**SOURCE MATERIAL:**
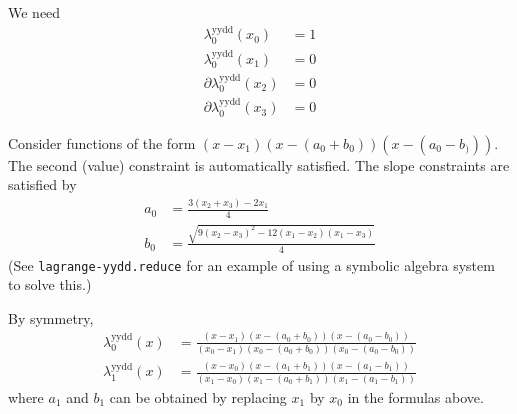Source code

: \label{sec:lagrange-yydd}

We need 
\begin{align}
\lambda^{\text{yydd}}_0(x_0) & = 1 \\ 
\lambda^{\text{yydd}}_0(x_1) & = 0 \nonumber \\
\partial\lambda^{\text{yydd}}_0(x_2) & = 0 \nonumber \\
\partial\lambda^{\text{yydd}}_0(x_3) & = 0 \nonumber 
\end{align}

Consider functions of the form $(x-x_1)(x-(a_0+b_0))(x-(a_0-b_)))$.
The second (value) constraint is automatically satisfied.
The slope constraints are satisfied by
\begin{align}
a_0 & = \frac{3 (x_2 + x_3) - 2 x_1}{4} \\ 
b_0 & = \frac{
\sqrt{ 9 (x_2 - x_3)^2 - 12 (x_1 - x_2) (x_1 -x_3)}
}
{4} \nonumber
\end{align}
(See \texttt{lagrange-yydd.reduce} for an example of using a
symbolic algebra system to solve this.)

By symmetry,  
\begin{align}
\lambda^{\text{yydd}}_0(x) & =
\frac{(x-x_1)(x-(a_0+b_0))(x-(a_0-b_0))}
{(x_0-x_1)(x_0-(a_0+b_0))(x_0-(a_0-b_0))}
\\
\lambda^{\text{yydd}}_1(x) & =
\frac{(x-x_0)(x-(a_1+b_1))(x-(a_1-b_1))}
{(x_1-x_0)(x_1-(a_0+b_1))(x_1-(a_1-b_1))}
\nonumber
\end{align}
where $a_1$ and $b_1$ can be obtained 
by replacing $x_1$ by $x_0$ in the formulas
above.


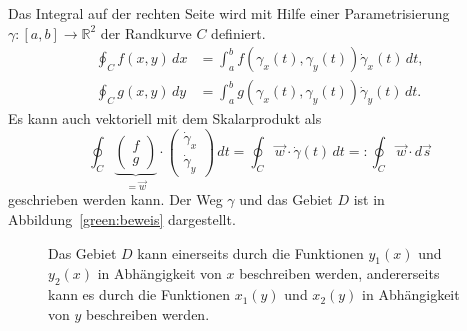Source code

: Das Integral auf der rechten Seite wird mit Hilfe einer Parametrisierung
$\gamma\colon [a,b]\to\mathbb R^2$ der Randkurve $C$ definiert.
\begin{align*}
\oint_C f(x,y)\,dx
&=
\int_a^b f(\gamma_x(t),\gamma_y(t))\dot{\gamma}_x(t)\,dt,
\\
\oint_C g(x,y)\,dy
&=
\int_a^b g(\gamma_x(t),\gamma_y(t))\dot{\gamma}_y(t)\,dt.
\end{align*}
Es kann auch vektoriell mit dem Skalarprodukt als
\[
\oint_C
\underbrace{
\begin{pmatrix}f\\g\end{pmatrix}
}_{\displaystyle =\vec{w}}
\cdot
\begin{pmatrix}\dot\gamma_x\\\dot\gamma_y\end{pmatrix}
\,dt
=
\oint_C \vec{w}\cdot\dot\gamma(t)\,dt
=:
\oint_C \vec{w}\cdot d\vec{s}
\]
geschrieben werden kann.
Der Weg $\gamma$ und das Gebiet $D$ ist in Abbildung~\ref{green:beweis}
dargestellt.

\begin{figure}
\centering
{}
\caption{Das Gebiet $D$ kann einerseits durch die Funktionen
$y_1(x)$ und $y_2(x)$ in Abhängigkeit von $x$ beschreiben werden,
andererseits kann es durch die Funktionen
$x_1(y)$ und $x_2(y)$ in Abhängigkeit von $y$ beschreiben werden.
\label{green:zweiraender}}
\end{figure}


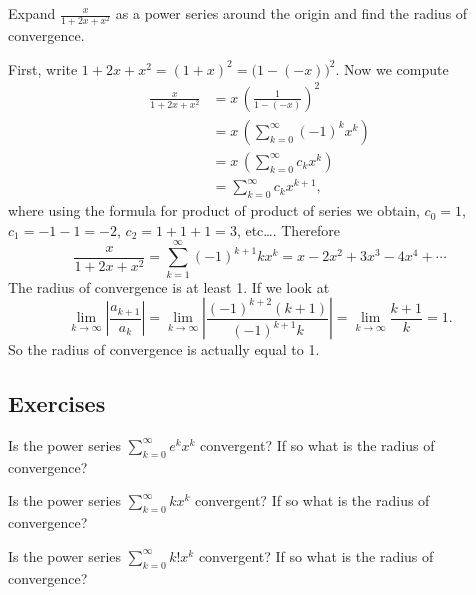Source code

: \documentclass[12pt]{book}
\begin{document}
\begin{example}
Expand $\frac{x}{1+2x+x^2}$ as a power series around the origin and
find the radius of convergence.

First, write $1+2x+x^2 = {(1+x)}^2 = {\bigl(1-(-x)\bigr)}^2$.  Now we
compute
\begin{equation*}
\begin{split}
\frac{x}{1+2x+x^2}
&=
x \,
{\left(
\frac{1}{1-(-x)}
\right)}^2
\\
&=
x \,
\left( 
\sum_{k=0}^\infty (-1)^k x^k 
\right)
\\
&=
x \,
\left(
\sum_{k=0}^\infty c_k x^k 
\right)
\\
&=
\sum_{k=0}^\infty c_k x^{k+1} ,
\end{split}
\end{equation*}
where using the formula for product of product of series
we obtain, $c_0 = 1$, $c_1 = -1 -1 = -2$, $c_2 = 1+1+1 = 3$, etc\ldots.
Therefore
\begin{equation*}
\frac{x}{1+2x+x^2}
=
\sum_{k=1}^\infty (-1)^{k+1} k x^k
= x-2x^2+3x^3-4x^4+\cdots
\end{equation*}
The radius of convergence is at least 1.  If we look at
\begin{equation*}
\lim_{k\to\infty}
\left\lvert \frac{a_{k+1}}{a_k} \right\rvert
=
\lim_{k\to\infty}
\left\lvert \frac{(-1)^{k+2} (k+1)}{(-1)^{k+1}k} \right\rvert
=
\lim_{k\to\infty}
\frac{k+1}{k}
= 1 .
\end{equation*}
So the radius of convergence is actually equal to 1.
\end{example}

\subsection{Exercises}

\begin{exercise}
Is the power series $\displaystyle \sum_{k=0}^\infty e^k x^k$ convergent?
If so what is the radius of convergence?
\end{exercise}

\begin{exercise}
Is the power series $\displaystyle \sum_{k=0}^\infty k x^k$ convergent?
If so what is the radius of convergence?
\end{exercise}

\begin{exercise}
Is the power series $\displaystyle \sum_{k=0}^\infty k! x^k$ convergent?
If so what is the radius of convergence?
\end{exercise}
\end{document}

**WHAT TO PRODUCE:**
Return an exact transcription of the entries above, excluding each image.

**OUTPUT:**
Source code

: \label{sec:lagrange-yydd}

We need 
\begin{align}
\lambda^{\text{yydd}}_0(x_0) & = 1 \\ 
\lambda^{\text{yydd}}_0(x_1) & = 0 \nonumber \\
\partial\lambda^{\text{yydd}}_0(x_2) & = 0 \nonumber \\
\partial\lambda^{\text{yydd}}_0(x_3) & = 0 \nonumber 
\end{align}

Consider functions of the form $(x-x_1)(x-(a_0+b_0))(x-(a_0-b_)))$.
The second (value) constraint is automatically satisfied.
The slope constraints are satisfied by
\begin{align}
a_0 & = \frac{3 (x_2 + x_3) - 2 x_1}{4} \\ 
b_0 & = \frac{
\sqrt{ 9 (x_2 - x_3)^2 - 12 (x_1 - x_2) (x_1 -x_3)}
}
{4} \nonumber
\end{align}
(See \texttt{lagrange-yydd.reduce} for an example of using a
symbolic algebra system to solve this.)

By symmetry,  
\begin{align}
\lambda^{\text{yydd}}_0(x) & =
\frac{(x-x_1)(x-(a_0+b_0))(x-(a_0-b_0))}
{(x_0-x_1)(x_0-(a_0+b_0))(x_0-(a_0-b_0))}
\\
\lambda^{\text{yydd}}_1(x) & =
\frac{(x-x_0)(x-(a_1+b_1))(x-(a_1-b_1))}
{(x_1-x_0)(x_1-(a_0+b_1))(x_1-(a_1-b_1))}
\nonumber
\end{align}
where $a_1$ and $b_1$ can be obtained 
by replacing $x_1$ by $x_0$ in the formulas
above.


Source code

: Das Integral auf der rechten Seite wird mit Hilfe einer Parametrisierung
$\gamma\colon [a,b]\to\mathbb R^2$ der Randkurve $C$ definiert.
\begin{align*}
\oint_C f(x,y)\,dx
&=
\int_a^b f(\gamma_x(t),\gamma_y(t))\dot{\gamma}_x(t)\,dt,
\\
\oint_C g(x,y)\,dy
&=
\int_a^b g(\gamma_x(t),\gamma_y(t))\dot{\gamma}_y(t)\,dt.
\end{align*}
Es kann auch vektoriell mit dem Skalarprodukt als
\[
\oint_C
\underbrace{
\begin{pmatrix}f\\g\end{pmatrix}
}_{\displaystyle =\vec{w}}
\cdot
\begin{pmatrix}\dot\gamma_x\\\dot\gamma_y\end{pmatrix}
\,dt
=
\oint_C \vec{w}\cdot\dot\gamma(t)\,dt
=:
\oint_C \vec{w}\cdot d\vec{s}
\]
geschrieben werden kann.
Der Weg $\gamma$ und das Gebiet $D$ ist in Abbildung~\ref{green:beweis}
dargestellt.

\begin{figure}
\centering
{}
\caption{Das Gebiet $D$ kann einerseits durch die Funktionen
$y_1(x)$ und $y_2(x)$ in Abhängigkeit von $x$ beschreiben werden,
andererseits kann es durch die Funktionen
$x_1(y)$ und $x_2(y)$ in Abhängigkeit von $y$ beschreiben werden.
\label{green:zweiraender}}
\end{figure}


Source code

: \documentclass[12pt]{book}
\begin{document}
\begin{example}
Expand $\frac{x}{1+2x+x^2}$ as a power series around the origin and
find the radius of convergence.

First, write $1+2x+x^2 = {(1+x)}^2 = {\bigl(1-(-x)\bigr)}^2$.  Now we
compute
\begin{equation*}
\begin{split}
\frac{x}{1+2x+x^2}
&=
x \,
{\left(
\frac{1}{1-(-x)}
\right)}^2
\\
&=
x \,
\left( 
\sum_{k=0}^\infty (-1)^k x^k 
\right)
\\
&=
x \,
\left(
\sum_{k=0}^\infty c_k x^k 
\right)
\\
&=
\sum_{k=0}^\infty c_k x^{k+1} ,
\end{split}
\end{equation*}
where using the formula for product of product of series
we obtain, $c_0 = 1$, $c_1 = -1 -1 = -2$, $c_2 = 1+1+1 = 3$, etc\ldots.
Therefore
\begin{equation*}
\frac{x}{1+2x+x^2}
=
\sum_{k=1}^\infty (-1)^{k+1} k x^k
= x-2x^2+3x^3-4x^4+\cdots
\end{equation*}
The radius of convergence is at least 1.  If we look at
\begin{equation*}
\lim_{k\to\infty}
\left\lvert \frac{a_{k+1}}{a_k} \right\rvert
=
\lim_{k\to\infty}
\left\lvert \frac{(-1)^{k+2} (k+1)}{(-1)^{k+1}k} \right\rvert
=
\lim_{k\to\infty}
\frac{k+1}{k}
= 1 .
\end{equation*}
So the radius of convergence is actually equal to 1.
\end{example}

\subsection{Exercises}

\begin{exercise}
Is the power series $\displaystyle \sum_{k=0}^\infty e^k x^k$ convergent?
If so what is the radius of convergence?
\end{exercise}

\begin{exercise}
Is the power series $\displaystyle \sum_{k=0}^\infty k x^k$ convergent?
If so what is the radius of convergence?
\end{exercise}

\begin{exercise}
Is the power series $\displaystyle \sum_{k=0}^\infty k! x^k$ convergent?
If so what is the radius of convergence?
\end{exercise}
\end{document}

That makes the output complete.